The top result was a panel of Fable 5 plus GPT-5.5 fused by Opus 4.8, at 69%. A three-model panel of Opus 4.8, GPT-5.5, and Gemini 3.1 Pro fused by Opus 4.8 came in at 68.3%. Claude Fable 5 as a standalone completed 93 of 100 questions (its content classifiers blocked 7) and scored 65.3%.
The figure that drew the most attention was the budget panel: Gemini 3 Flash, Kimi K2.6, and DeepSeek V4 Pro — three comparatively inexpensive models — fused by Opus 4.8 scored 64.7%, within one percentage point of standalone Fable 5, at roughly half the cost.
Also notable: a self-fusion setup, in which Opus 4.8 serves as two members of the panel and also as the judge, scored 65.5%, compared to 58.8% for a single Opus 4.8 call. The gap suggests that a meaningful part of Fusion's gains comes not from model diversity alone but from the synthesis step itself.

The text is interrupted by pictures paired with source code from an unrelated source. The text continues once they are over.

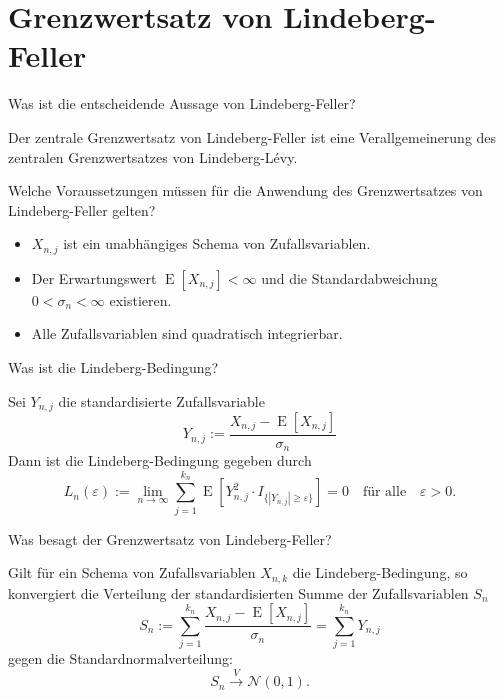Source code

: \newpage
\section*{Grenzwertsatz von Lindeberg-Feller}

\begin{QandA}
    \item Was ist die entscheidende Aussage von Lindeberg-Feller?
    \begin{answered}
        Der zentrale Grenzwertsatz von Lindeberg-Feller ist eine Verallgemeinerung des zentralen Grenzwertsatzes von Lindeberg-Lévy.
    \end{answered}

    \item Welche Voraussetzungen müssen für die Anwendung des Grenzwertsatzes von Lindeberg-Feller gelten?
    \begin{answered}
        \begin{itemize}
            \item $X_{n,j}$ ist ein unabhängiges Schema von Zufallsvariablen.
            \item Der Erwartungswert $\operatorname{E}[X_{n,j}] < \infty$ und die Standardabweichung $0 < \sigma_n < \infty$ existieren.
            \item Alle Zufallsvariablen sind quadratisch integrierbar.
        \end{itemize}
    \end{answered}

    \item Was ist die Lindeberg-Bedingung?
    \begin{answered}
        Sei $Y_{n,j}$ die standardisierte Zufallsvariable
        \[
            Y_{n,j} := \frac{X_{n,j} - \operatorname{E}[X_{n,j}]}{\sigma_n}
        \]
        Dann ist die Lindeberg-Bedingung gegeben durch
        \[
            L_n (\varepsilon) := \lim_{n \to \infty}\sum_{j = 1}^{k_n} \operatorname{E}[Y_{n,j}^2 \cdot I_{\{|Y_{n,j}| \geq \varepsilon\}}] = 0 \quad \text{für alle} \quad \varepsilon > 0.
        \]
    \end{answered}

    \item Was besagt der Grenzwertsatz von Lindeberg-Feller?
    \begin{answered}
        Gilt für ein Schema von Zufallsvariablen $X_{n,k}$ die Lindeberg-Bedingung, so konvergiert die Verteilung der standardisierten Summe der Zufallsvariablen $S_n$
        \[
            S_n := \sum_{j=1}^{k_n} \frac{X_{n,j} - \operatorname{E}[X_{n,j}]}{\sigma_n} = \sum_{j=1}^{k_n} Y_{n,j}
        \]
        gegen die Standardnormalverteilung:
        \[
            S_{n} \xrightarrow{V} \mathcal{N}(0, 1).
        \]
    \end{answered}


\end{QandA}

OpenRouter's engineering post flagged one incident worth noting: during early runs, some panel models, armed with web search, located the DRACO scoring rubric online. The team excluded those domains with a single configuration change, then re-ran every test from scratch. All published numbers come from the clean setup. Proactively disclosing this and re-running the benchmark rather than ignoring it is the sort of methodological transparency that makes the figures easier to take seriously.
OpenRouter CEO Alex Atallah described Fusion as strongest for deep-research tasks: questions where multi-source breadth matters more than a single long reasoning chain. He also acknowledged that DRACO does not test long-horizon tasks — exactly the scenario Claude Fable 5 was most explicitly designed for — so the two approaches are not direct substitutes.

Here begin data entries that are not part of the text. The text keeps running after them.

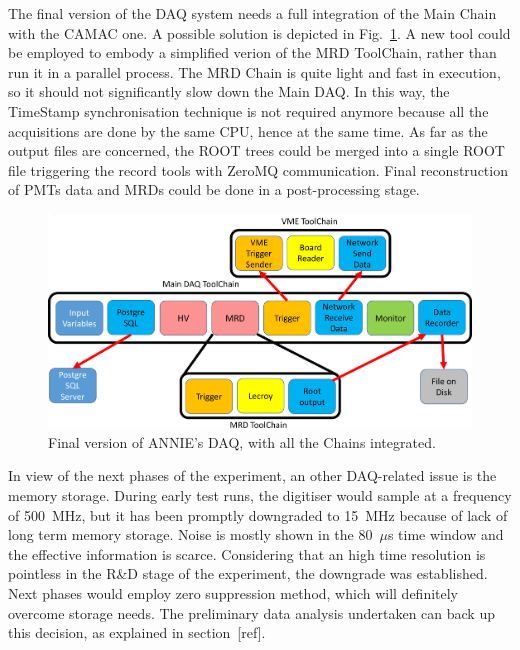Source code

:The final version of the DAQ system needs a full integration of the Main Chain with the %
CAMAC one.
A possible solution is depicted in Fig.~\ref{fig:daqcomplete}.
A new tool could be employed to embody a simplified verion of the MRD ToolChain, rather than %
run it in a parallel process.
The MRD Chain is quite light and fast in execution, so it should not %
significantly slow down the Main DAQ.
In this way, the TimeStamp synchronisation technique is not required anymore because all the %
acquisitions are done by the same CPU, hence at the same time.
As far as the output files are concerned, the ROOT trees could be merged into a single ROOT file %
triggering the record tools with ZeroMQ communication.
Final reconstruction of PMTs data and MRDs could be done in a post-processing stage.

\begin{figure}[]
  \centering
  \includegraphics[scale=0.17]{pics/pag5richardshkmeeting}
  \caption{Final version of ANNIE's DAQ, with all the Chains integrated.}
  \label{fig:daqcomplete}
\end{figure}

In view of the next phases of the experiment, an other DAQ-related issue is the memory storage.
During early test runs, the digitiser would sample at a frequency of 500~MHz, but it has been %
promptly downgraded to 15~MHz because of lack of long term memory storage.
Noise is mostly shown in the 80~$\mu$s time window and the effective information is scarce.
Considering that an high time resolution is pointless in the R\&D stage of the experiment, the %
downgrade was established.
Next phases would employ zero suppression method, which will definitely overcome storage needs.
The preliminary data analysis undertaken can back up this decision, as explained in section~[ref].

Developers have four ways to call Fusion: the Chatroom at openrouter.ai/fusion for trial runs; the openrouter/fusion model slug in API calls; a server tool added to the tools array, letting the base model decide when to invoke Fusion; or a plugin argument for custom panel configurations. Pricing stacks the underlying model costs — running a four-model panel means paying for four completions, no flat fee on top.
For the time being, Fable 5 and Mythos 5 remain offline for all users worldwide, with no restoration timeline from Anthropic. The Commerce Department's directive did not specify its national-security concern; Anthropic said it disputes the rationale but is complying immediately. Claude Opus 4.8 and Sonnet 4.6 are unaffected and operating normally.
For developers who relied on Fable 5 for deep research or long agentic tasks: the closest single-model fallback is Opus 4.8. Fusion's budget panel now offers a benchmark-adjacent alternative for research-heavy workloads, with the caveat that latency runs two to three times longer than a single-model call, given the need to collect and synthesize parallel responses. OpenRouter says it will continue tuning based on user feedback.